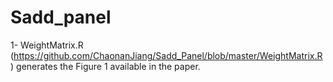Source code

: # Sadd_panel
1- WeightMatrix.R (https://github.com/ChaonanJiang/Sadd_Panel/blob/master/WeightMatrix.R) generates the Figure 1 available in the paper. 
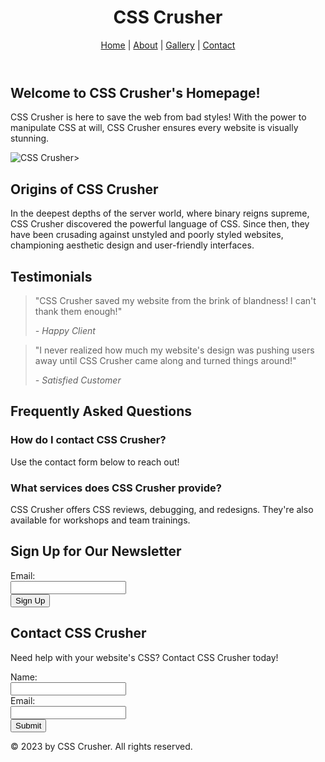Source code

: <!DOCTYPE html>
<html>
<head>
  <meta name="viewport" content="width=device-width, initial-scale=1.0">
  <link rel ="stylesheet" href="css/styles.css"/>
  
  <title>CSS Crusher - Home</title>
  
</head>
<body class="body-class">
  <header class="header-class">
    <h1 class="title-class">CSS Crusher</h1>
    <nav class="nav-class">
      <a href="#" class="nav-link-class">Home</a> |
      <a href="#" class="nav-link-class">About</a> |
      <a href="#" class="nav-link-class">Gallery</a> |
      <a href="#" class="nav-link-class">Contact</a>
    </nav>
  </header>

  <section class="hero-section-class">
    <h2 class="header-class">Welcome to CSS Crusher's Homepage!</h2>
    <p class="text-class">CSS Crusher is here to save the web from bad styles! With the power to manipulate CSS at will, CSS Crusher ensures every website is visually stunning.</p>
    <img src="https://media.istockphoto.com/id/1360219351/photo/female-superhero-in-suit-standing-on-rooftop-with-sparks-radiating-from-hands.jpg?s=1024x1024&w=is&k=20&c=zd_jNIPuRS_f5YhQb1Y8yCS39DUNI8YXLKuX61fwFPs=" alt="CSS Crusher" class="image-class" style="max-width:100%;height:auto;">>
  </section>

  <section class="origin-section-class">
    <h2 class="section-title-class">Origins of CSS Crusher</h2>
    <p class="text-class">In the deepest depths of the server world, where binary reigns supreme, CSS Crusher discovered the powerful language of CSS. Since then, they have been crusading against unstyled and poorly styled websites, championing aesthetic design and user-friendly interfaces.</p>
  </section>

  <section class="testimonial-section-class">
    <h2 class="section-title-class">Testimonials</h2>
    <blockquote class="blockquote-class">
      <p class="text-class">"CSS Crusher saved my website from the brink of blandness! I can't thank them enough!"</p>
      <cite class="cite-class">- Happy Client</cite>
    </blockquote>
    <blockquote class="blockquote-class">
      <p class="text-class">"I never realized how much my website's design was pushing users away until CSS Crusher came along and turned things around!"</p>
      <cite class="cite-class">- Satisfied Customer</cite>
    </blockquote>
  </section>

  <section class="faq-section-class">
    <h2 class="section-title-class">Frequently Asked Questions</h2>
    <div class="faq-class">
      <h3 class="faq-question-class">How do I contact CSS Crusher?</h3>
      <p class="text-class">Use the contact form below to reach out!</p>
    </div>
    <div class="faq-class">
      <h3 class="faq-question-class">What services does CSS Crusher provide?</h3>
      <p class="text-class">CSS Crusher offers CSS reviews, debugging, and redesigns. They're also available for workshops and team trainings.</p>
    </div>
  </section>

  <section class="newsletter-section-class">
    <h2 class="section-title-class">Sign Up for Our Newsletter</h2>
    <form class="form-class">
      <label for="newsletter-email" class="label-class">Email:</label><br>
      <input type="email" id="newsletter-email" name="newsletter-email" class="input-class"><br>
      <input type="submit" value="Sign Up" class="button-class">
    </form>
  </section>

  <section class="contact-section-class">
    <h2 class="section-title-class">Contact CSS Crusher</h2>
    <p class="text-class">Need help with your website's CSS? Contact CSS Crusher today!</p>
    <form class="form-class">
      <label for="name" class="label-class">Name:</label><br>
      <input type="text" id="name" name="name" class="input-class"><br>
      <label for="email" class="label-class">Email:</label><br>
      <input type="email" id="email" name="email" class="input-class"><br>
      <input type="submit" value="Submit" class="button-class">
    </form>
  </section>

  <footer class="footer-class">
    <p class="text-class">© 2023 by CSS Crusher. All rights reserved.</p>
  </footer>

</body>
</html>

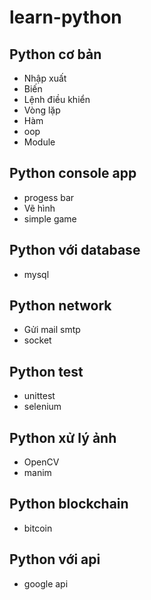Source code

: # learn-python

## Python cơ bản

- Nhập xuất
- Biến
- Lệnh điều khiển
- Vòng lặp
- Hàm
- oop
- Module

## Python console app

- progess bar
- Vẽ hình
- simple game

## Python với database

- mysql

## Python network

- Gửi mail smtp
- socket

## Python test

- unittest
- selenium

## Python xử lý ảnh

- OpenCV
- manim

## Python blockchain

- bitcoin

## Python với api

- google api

==

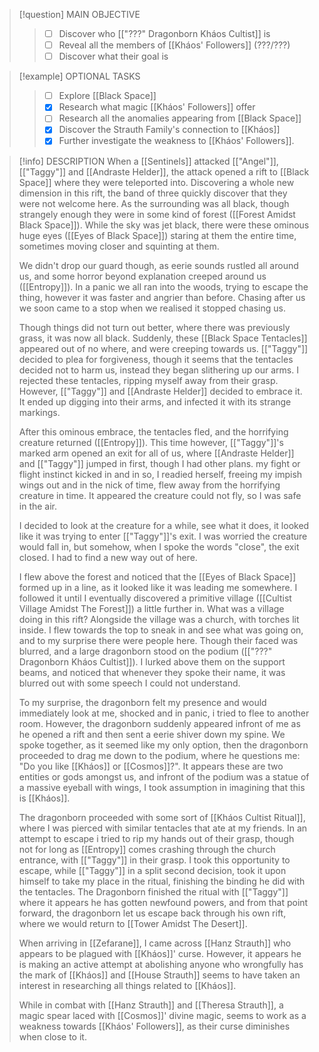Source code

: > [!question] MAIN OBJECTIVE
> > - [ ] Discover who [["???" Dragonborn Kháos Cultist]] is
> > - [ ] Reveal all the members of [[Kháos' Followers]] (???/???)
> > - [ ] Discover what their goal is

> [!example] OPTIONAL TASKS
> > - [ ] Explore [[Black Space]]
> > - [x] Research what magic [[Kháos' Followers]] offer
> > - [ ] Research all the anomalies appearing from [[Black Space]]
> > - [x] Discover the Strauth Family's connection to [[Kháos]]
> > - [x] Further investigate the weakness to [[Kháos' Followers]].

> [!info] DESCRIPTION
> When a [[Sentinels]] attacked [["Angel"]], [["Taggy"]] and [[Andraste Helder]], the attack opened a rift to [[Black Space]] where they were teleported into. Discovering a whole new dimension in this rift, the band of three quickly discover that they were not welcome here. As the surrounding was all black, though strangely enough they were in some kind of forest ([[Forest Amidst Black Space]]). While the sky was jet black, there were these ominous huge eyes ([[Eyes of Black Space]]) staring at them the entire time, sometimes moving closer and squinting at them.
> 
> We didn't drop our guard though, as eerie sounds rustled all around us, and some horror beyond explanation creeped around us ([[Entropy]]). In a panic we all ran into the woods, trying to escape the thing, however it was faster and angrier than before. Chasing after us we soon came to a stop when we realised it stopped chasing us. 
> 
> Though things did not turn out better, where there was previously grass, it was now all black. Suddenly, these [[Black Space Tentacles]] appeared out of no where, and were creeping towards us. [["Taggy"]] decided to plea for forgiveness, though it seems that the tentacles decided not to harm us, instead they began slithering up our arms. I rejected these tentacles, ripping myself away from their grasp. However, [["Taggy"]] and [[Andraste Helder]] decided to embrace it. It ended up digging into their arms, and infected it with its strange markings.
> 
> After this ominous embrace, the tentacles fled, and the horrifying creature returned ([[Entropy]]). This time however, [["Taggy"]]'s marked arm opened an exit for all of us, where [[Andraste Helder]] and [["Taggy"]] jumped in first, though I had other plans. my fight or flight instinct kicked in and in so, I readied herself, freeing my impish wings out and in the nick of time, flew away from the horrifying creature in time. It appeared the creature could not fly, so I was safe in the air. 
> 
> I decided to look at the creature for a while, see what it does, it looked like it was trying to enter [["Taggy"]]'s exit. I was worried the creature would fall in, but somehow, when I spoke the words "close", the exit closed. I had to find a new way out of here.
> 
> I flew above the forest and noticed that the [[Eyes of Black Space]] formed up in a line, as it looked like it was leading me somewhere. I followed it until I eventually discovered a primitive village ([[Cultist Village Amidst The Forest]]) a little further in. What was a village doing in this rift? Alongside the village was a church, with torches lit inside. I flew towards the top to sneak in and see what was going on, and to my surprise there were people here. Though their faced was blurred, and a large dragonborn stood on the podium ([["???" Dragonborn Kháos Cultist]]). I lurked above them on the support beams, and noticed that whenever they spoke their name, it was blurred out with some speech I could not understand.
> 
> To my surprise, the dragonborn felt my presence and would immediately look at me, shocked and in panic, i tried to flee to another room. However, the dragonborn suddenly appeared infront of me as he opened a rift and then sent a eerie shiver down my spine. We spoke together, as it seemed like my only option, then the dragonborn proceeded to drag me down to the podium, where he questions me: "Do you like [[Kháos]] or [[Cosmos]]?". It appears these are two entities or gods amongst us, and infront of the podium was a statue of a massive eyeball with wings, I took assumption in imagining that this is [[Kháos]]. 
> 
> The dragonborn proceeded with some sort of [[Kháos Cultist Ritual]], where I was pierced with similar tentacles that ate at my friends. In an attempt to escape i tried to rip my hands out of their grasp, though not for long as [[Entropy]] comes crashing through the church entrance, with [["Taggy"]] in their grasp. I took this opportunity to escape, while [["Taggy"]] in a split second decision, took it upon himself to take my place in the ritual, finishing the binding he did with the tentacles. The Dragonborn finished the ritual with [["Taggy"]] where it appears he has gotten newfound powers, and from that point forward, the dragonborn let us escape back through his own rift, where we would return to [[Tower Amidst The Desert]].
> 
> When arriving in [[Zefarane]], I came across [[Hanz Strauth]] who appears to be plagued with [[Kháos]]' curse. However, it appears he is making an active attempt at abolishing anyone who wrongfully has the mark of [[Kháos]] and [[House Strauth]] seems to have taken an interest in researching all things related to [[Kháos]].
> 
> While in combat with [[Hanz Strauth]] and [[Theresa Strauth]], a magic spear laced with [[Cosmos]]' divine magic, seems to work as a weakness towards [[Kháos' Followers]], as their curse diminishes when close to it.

■ **Activity**: Go through the listing above and copy each line where the string "decided" appears.

■ **Result below**:
> Though things did not turn out better, where there was previously grass, it was now all black. Suddenly, these [[Black Space Tentacles]] appeared out of no where, and were creeping towards us. [["Taggy"]] decided to plea for forgiveness, though it seems that the tentacles decided not to harm us, instead they began slithering up our arms. I rejected these tentacles, ripping myself away from their grasp. However, [["Taggy"]] and [[Andraste Helder]] decided to embrace it. It ended up digging into their arms, and infected it with its strange markings.
> I decided to look at the creature for a while, see what it does, it looked like it was trying to enter [["Taggy"]]'s exit. I was worried the creature would fall in, but somehow, when I spoke the words "close", the exit closed. I had to find a new way out of here.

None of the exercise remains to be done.